Another option is to have all of the navigation components installed only on LCDVs 60 instead of on both LCDVs 60 and SYSDVs 40. The navigation data from such LCDVs 60 would be shared with SYSDVs 40 for use during transit of SYSDVs 40 from ship 30 to approach lane 20 through a temporary umbilical connected to LCDVs 60 in storage bays 48. Having all of the navigational components in LCDVs 60 reduces the overall system cost since all SYSDVs 40 and LCDVs 60 are destroyed at the time of detonation of their emplaced line charges 50.
Having the teachings of this invention in mind, modifications and alternate embodiments of autonomous system 10 may be adapted without departing from the scope of the invention. Its uncomplicated, compact design incorporates structures and technologies long proven to operate successfully in the hostile marine environment. Autonomous system 10 lends itself to numerous modifications to permit its reliable use in different ways for different purposes in hostile and demanding environments both on open water and over many different types of land mass, including but not limited to beaches, hard-pack, soft mud, marsh, tidal flats etc. Autonomous system 10 of the invention can be made larger or smaller in different shapes and fabricated from a wide variety of materials to assure resistance to corrosion, sufficient strength for heavy loads, and long-term reliable operation under a multitude of different operational requirements.
The disclosed components and their arrangements as disclosed herein, all contribute to the novel features of this invention.

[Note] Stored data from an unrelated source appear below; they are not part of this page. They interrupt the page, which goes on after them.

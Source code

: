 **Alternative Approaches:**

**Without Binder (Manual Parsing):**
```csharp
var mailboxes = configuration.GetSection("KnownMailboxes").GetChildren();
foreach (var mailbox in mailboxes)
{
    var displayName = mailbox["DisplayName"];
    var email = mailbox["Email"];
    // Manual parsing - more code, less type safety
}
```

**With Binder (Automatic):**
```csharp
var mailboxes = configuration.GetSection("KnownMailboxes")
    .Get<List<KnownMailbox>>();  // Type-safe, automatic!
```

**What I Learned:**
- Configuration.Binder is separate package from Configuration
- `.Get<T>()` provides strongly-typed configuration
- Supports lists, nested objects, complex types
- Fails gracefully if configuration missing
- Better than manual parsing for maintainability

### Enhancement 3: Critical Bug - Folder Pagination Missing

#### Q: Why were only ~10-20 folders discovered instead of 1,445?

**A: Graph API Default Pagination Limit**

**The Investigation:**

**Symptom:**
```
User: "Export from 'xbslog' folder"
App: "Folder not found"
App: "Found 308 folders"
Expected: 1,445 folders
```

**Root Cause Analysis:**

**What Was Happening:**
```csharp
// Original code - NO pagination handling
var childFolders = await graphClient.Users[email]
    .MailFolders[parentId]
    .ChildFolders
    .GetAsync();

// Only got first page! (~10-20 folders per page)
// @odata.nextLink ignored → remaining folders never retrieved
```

Autonomous system 10 provides a multipurpose and capable means of emplacing elongates line charges 50 to assure neutralization of obstacles and mines irrespective of ambient conditions and terrain. Therefore, autonomous system 10, as disclosed herein is not to be construed as limiting, but rather, is intended to be demonstrative of this inventive concept.
It should be readily understood that many modifications and variations of the present invention are possible within the purview of the claimed invention. It is to be understood that within the scope of the appended claims the invention may be practiced otherwise than as specifically described.